What have we learned in our reflections and deliberations in beginning the Kino Border Initiative? A great deal:
- A binational approach is required for ministering to migrants and in advocating for changes in immigration and deportation regulations on both sides of the border.
- The Church’s presence extends beyond borders. The presence of our faith community on both sides of the border invites us to see ourselves not as strangers but as brothers and sisters in the Lord.
- The whole is greater than the sum of its parts. The collaborative effort to establish the KBI among six religious partners has created a ministry that is strengthened by the interaction and support of all its members.
- In long discussions about the possibility of establishing a ministry to migrants along the border, we have learned that the KBI must recognize and build on significant pastoral presence that throughout the years the Mexican Church has shown to migrants.
- Our Mexican partners have also taught us that the KBI must ultimately be sustained and managed by the local communities of Nogales, Arizona, and Nogales, Mexico. It should depend on these communities for both human and financial resources.
- The KBI has been established as an independent not-for-profit and not as a specific ministry dependent solely on any of six partners. From the trust created by working together over three years, the partners have learned to let go of “ownership” issues and contribute their unique talents to a joint ministry that serves the most vulnerable of God’s people in the U.S. and Mexico.

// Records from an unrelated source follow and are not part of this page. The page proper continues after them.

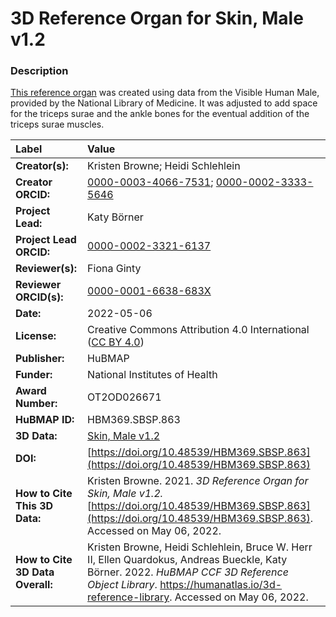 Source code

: # 3D Reference Organ for Skin, Male v1.2

### Description
[This reference organ](https://humanatlas.io/3d-reference-library) was created using data from the Visible Human Male, provided by the National Library of Medicine. It was adjusted to add space for the triceps surae and the ankle bones for the eventual addition of the triceps surae muscles. 


| Label | Value |
| :------------- |:-------------|
| **Creator(s):** | Kristen Browne; Heidi Schlehlein |
| **Creator ORCID:** | [0000-0003-4066-7531](https://orcid.org/0000-0003-4066-7531); [0000-0002-3333-5646](https://orcid.org/0000-0002-3333-5646)|
| **Project Lead:** | Katy B&ouml;rner |
| **Project Lead ORCID:** | [0000-0002-3321-6137](https://orcid.org/0000-0002-3321-6137) |
| **Reviewer(s):** | Fiona Ginty | 
| **Reviewer ORCID(s):** |[0000-0001-6638-683X](https://doi.org/10.5072/0000-0001-6638-683X) |
| **Date:** | 2022-05-06 |
| **License:** | Creative Commons Attribution 4.0 International ([CC BY 4.0](https://creativecommons.org/licenses/by/4.0/)) |
| **Publisher:** | HuBMAP |
| **Funder:** | National Institutes of Health |
| **Award Number:** | OT2OD026671 |
| **HuBMAP ID:** | HBM369.SBSP.863 |
| **3D Data:** | [Skin, Male v1.2](https://cdn.humanatlas.io/hra-releases/v1.2/models/VH_M_Skin.glb) |
| **DOI:** | [https://doi.org/10.48539/HBM369.SBSP.863](https://doi.org/10.48539/HBM369.SBSP.863) |
| **How to Cite This 3D Data:** | Kristen Browne. 2021. *3D Reference Organ for Skin, Male v1.2.* [https://doi.org/10.48539/HBM369.SBSP.863](https://doi.org/10.48539/HBM369.SBSP.863). Accessed on May 06, 2022. |
| **How to Cite 3D Data Overall:** | Kristen Browne, Heidi Schlehlein, Bruce W. Herr II, Ellen Quardokus, Andreas Bueckle, Katy B&ouml;rner. 2022. *HuBMAP CCF 3D Reference Object Library*. https://humanatlas.io/3d-reference-library. Accessed on May 06, 2022. |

The Kino Border Initiative is still an infant ministry. It will face struggles and difficulties as it tries to reach out to find Christ in the poorest among us. But it moves forward in hope. Perhaps Fr. Vili Valderrama, whose parish of St. Felipe de Jesús Parish in Nogales, Arizona, is deeply involved with KBI, describes well this hope that many of us experience in this partnered ministry: “I feel that the Kino Border Initiative is going to be a turning point in the life and ministry of this region and that the Kino Border Initiative is going to be a unifying force.”